Overview of NHS Citizen design

There was initial enthusiasm both from participants and from the Board for this exciting new form of innovation. However, over time, a series of obstacles emerged, and the initiative for all intents and purposes shut down less than three years into its run. The way the process developed over the period demonstrated the ever-present difficulty for participatory organisation to connect both with public space and empowered space.
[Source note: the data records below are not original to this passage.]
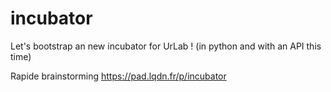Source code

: # incubator
Let's bootstrap an new incubator for UrLab ! (in python and with an API this time)

Rapide brainstorming https://pad.lqdn.fr/p/incubator
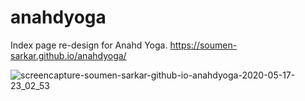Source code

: # anahdyoga
Index page re-design for Anahd Yoga. https://soumen-sarkar.github.io/anahdyoga/

![screencapture-soumen-sarkar-github-io-anahdyoga-2020-05-17-23_02_53](https://user-images.githubusercontent.com/14568229/84818228-cef1df80-b033-11ea-9429-aeee94d2fe1e.png)


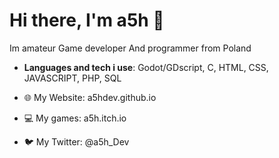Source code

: # Hi there, I'm a5h 👋

Im amateur Game developer And programmer from Poland

- **Languages and tech i use**: Godot/GDscript, C, HTML, CSS, JAVASCRIPT, PHP, SQL

- 🌐 My Website: a5hdev.github.io
- 💻 My games: a5h.itch.io
- 🐦 My Twitter: @a5h_Dev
For the first Assembly, the agenda-setting process was not fully operational, meaning the Assembly dealt with issues that largely reflected the Board’s concerns. The Board were very positive about this first Assembly. Once Gather was better established, it genuinely did shift the agenda so that is was more reflective of civil society concerns. However, this culminated in the Board losing faith in NHS Citizen and choking off funding for the process. In addition, an unanticipated effect of the separation into different parts was that some of the participants in the earlier stages were unhappy about being prevented from taking part in the Assembly, which planned to use random selection. Their rebellion in the end forced a change to the selection mechanism for the Assembly. NHS Citizen thus pioneered some promising practices for better connecting deliberative assemblies to civil society, but this was at the cost of institutionalising some irresolvable tensions.

The successes and failures of NHS Citizen as a systems-oriented democratic innovation can help to inform other similar future initiatives that attempt to realise complex, multi-phase designs, connected to both the public and political decision-makers. The recent spate of Assemblies on climate change by local authorities in Britain are an example, where we may find similar tensions between the civil society actors whose demands inspired the Assembly and the local authority that organises and funds it. This is not the only lesson. In our paper we also draw out the issues of financing systems designs, of designing the participatory process with its users, and where to draw the boundary for systemic innovation.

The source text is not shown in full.